Uśmiechnęła się i odłożyła gitarę. Nie często słyszałam jak ktoś śpiewa,
pewnie dlatego tak bardzo to mi się podoba. Ja chyba znałem tylko jedną
piosenkę. To właśnie brat mi śpiewał, przynajmniej gdy był żywy. Chyba
nazywała się "Morderstwo Motyla". Nie była to za ładna piosenka.
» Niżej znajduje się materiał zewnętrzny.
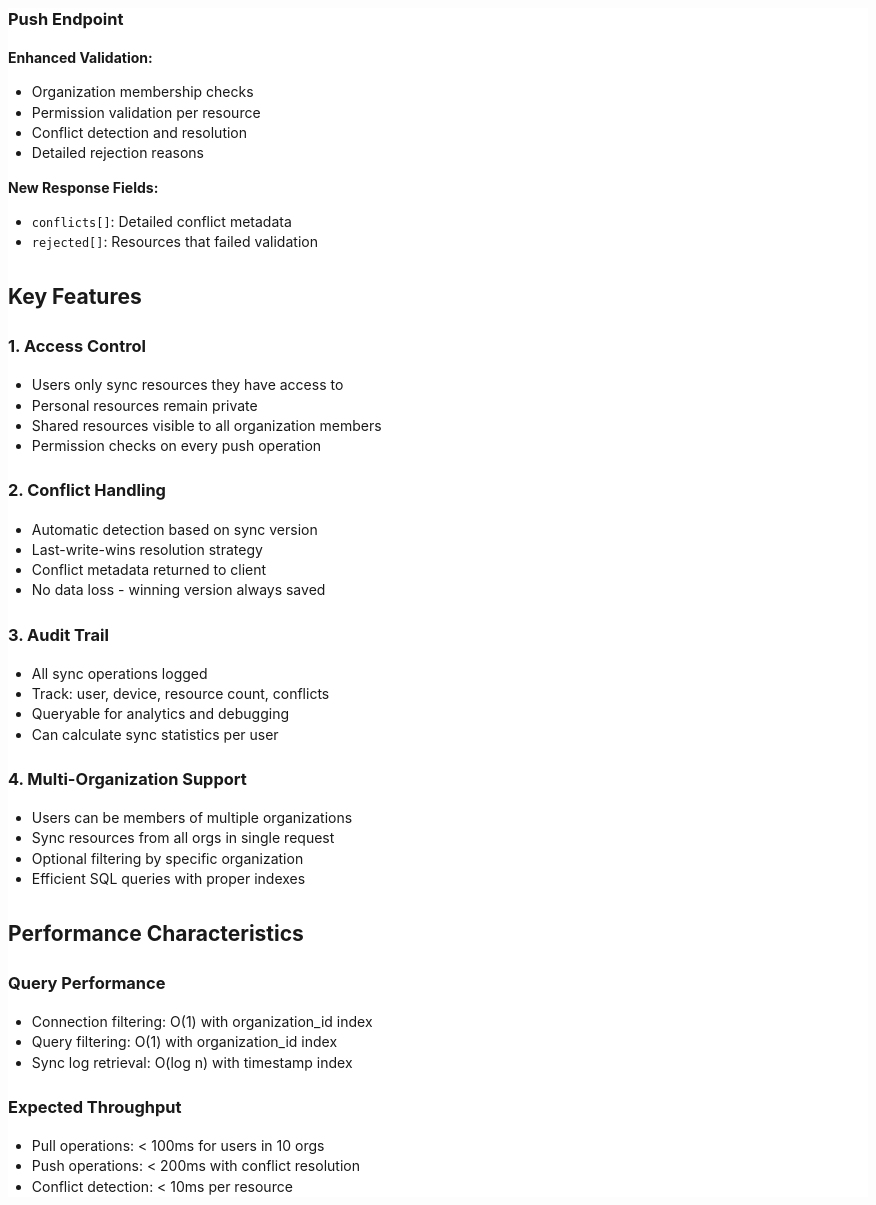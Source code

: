 ### Push Endpoint
**Enhanced Validation:**
- Organization membership checks
- Permission validation per resource
- Conflict detection and resolution
- Detailed rejection reasons

**New Response Fields:**
- `conflicts[]`: Detailed conflict metadata
- `rejected[]`: Resources that failed validation

## Key Features

### 1. Access Control
- Users only sync resources they have access to
- Personal resources remain private
- Shared resources visible to all organization members
- Permission checks on every push operation

### 2. Conflict Handling
- Automatic detection based on sync version
- Last-write-wins resolution strategy
- Conflict metadata returned to client
- No data loss - winning version always saved

### 3. Audit Trail
- All sync operations logged
- Track: user, device, resource count, conflicts
- Queryable for analytics and debugging
- Can calculate sync statistics per user

### 4. Multi-Organization Support
- Users can be members of multiple organizations
- Sync resources from all orgs in single request
- Optional filtering by specific organization
- Efficient SQL queries with proper indexes

## Performance Characteristics

### Query Performance
- Connection filtering: O(1) with organization_id index
- Query filtering: O(1) with organization_id index
- Sync log retrieval: O(log n) with timestamp index

### Expected Throughput
- Pull operations: < 100ms for users in 10 orgs
- Push operations: < 200ms with conflict resolution
- Conflict detection: < 10ms per resource
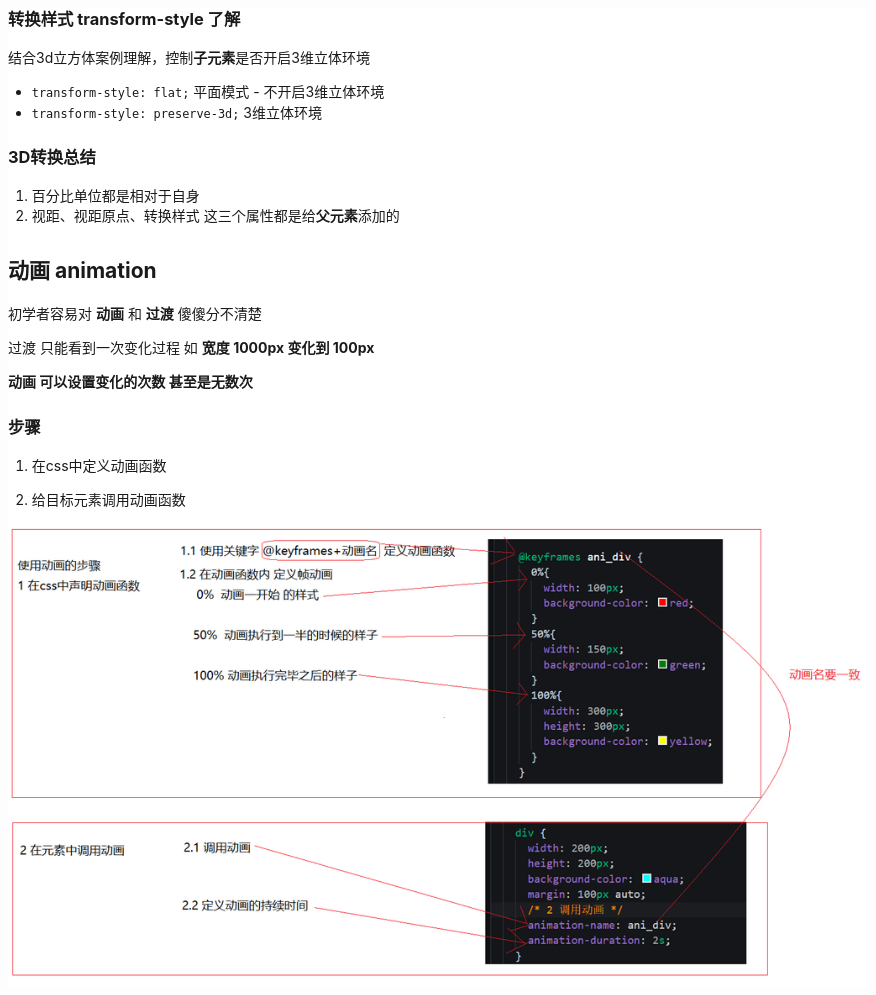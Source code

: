 ### 转换样式  transform-style 了解

结合3d立方体案例理解，控制**子元素**是否开启3维立体环境

-  `transform-style: flat;`  平面模式  -  不开启3维立体环境
- `transform-style: preserve-3d;`  3维立体环境

### 3D转换总结

1. 百分比单位都是相对于自身
2. 视距、视距原点、转换样式 这三个属性都是给**父元素**添加的



## 动画 animation

初学者容易对 **动画** 和 **过渡** 傻傻分不清楚

过渡 只能看到一次变化过程 如 **宽度  1000px  变化到  100px** 

**动画 可以设置变化的次数 甚至是无数次**   



### 步骤

1. 在css中定义动画函数     

2. 给目标元素调用动画函数


![1524985595597](./medias/1524985595597.png)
-Chcesz poznać piosenkę mojego brata?-zapytałem.
-Czemu nie?
-To było jakoś tak; "Gdy byłem mały uwielbiałem się bawić z motylami.
Mama zawsze pomagała mi je łapać. Motyle są bardzo piękne, uwielbiałem
się z nimi bawić. Kiedy podrosłem, nie interesowała mnie zabawa z nimi.
Chciałem czegoś więcej. Tam gdzie motyle umierają, tam gdzie są
zabijane. Miejsce morderstwa, motyla morderstwa. Najpierw skrzydełko,
potem nóżka, potem czułka, a na końcu główka. Motyla morderstwo,
morderstwo motyla. Dzieci za te przestępstwa zamknęli mnie w pudełku.
Już motyle dla mnie nie istnieją..." Tak w skrócie...
Podrapała się po głowie. Nie była to chora piosenka. Po prostu taka jak
inne, tylko, że brzydsza. Nie podobała mi się. Nie wiedziałem czego się
teraz po niej spodziewać. Jedynie czekałem na jej odpowiedź. Chciałbym
jeszcze z nią porozmawiać. Trzeba znaleźć jakiś temat.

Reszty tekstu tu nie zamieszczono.